Borges el lector abre las puertas a la invención transpersonal por medio de las letras, pero es uno mismo quien elige cruzar los umbrales, o no. Una vez allí, basta con asumir una máscara para ser otros, acaso más verdaderos del que diurnamente se es, pero, ¡ay, los límites!, sólo a condición de descubrir que es ésta la única falsedad auténtica que nos está permitida: se va siendo una red cuyos nudos admiten desorden y recombinatoria, pero no por ello deja de estar agujereada, y móvil sólo según se mueva la mano que la arrastra.
De los fantasmas que retornan en la red se puede hablar, cada quien con su propio estilo. El horror de los espejos borgeanos, es que espejan todo, pero jamás la mirada del que busca su propia pura superficie.
Barthes me hizo, al mismo tiempo, más riguroso y más alegre. Habiendo sido, como fue, una suerte de marxista siempre disidente –marxista subjetivante-, su lectura me alejó del mandato de pertenecer. En mi caso, el efecto Barthes, fue disolvente: deshizo la machacona oposición entre profundidad y superficie.
Así las cosas, según creo percibirlo, la religión de nuestro tiempo es la adoración del nudo entre masividad y transparencia. El gran número y el tiempo presente son luz divina y tribunal del bien –del bien obligatorio-. Barthes no creyó demasiado en ninguna modernidad. A la suya, la hizo temblar con sus aficiones cambiantes, con su estilo que agita las aguas suavemente pero sin piedad y sin retorno
Habiendo sido demasiado semiólogo para los literatos y demasiado literato para los semiólogos, no tuvo temor de reivindicar los matices, de amar los dialectos más que las lenguas, ni le importó cultivar cierto retraimiento, socialmente indigerible para los vicarios de la corrección y del progreso.

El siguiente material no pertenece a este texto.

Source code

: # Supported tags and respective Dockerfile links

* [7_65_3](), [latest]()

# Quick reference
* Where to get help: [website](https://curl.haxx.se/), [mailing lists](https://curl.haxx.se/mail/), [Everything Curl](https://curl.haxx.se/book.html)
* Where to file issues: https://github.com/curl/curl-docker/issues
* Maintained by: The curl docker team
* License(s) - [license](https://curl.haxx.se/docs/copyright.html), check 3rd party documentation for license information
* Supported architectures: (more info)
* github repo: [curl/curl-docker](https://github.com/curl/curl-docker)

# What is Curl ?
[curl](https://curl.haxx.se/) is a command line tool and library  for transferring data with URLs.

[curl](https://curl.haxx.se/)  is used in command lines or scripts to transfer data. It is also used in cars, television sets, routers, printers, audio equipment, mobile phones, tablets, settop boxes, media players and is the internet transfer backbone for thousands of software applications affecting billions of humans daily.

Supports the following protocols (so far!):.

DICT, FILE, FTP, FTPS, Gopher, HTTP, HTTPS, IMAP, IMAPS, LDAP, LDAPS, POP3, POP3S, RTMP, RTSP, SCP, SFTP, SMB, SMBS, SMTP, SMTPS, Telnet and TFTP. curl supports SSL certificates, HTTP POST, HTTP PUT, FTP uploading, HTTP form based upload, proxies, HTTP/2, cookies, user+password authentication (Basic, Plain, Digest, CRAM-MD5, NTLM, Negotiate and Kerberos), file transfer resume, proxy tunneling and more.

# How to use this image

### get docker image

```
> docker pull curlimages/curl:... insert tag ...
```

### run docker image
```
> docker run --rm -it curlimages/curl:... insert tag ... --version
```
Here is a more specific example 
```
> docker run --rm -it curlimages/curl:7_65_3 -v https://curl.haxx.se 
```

Barthes me separó las orejas del resto del cuerpo -“El susurro del lenguaje”-. Me autorizó a disfrutar de las pequeñas inflexiones, los tonos, los ritmos.
En fin: la escritura habita en cualquier lugar donde la palabra tenga sabor –amargo, trágico, cambiante, múltiple-.
No para escribir, sino para dejar que algo se escriba, es necesario encontrar un tono cada vez, como lo busca un pianista, incluso para pausar y callar.
Hay escritores que han hecho de su nombre un estilo. Parece que siempre tocaran la misma melodía, pero queda oculto que crearon nuevos instrumentos porque, aún los que ya existían, cada vez que son tocados por fuera de la familia en la que fueron concebidos, no son los mismos.
Traidores y traductores descentrados hacen falta, para literar, aliterar, adulterar, bastardeando el universo según pequeñas variantes que no se agotan, en el deseo de un imposible ajedrez infinito.
Por supuesto, estimado Juan, hay otros nombres ensayados, semiocultos tras el cortinado. Las letras son incompatibles con la monogamia.
La lectura siempre aparece como una actividad nocturna. Pero también ya desde el título, la noche tiene dos partes y la lectura parece estar del otro lado. ¿Es así? ¿Qué hay de este lado de la noche entonces?
Hay una lectura nocturna, sí, que persiste como anhelo de perderse en otra vida. Pero el ser social que al menos parcialmente somos los hablantes, teme abandonar este otro, imaginario, siempre postergado. Para sostenerlo, leemos por las noches, jugando a las escondidas, como quien hace interminables planes para escapar de la prisión a la que se sospecha abierta y sin barrotes ni puertas.
La noche no tiene, creo, dos partes. Hay, sí, un deseo de un otro lado, donde habrá de ser grato imaginar que también habrá noches y un otro lado de esas noches, sucesivas pero jamás iguales.
Déjeme, estimado Juan, decirlo con palabras de otros: “…las tardes a las tardes son iguales” decía Borges.
De este lado de la noche, hay la amenaza de un día siguiente que nos devolverá al tiempo de la espera de un futuro que, cuando llega, casi nunca se conjuga en presente. Sin embargo, a veces, nos es dado un día con luz, no diurna ya, sino luz solar, a secas, alejada de la producción y las promesas, y bailar como Zorba, el griego, lejos. Salvatore Quasimodo: “Ognuno sta solo sul cuore dalla terra/ traffito da un raggio di sole./Ed é súbito sera.”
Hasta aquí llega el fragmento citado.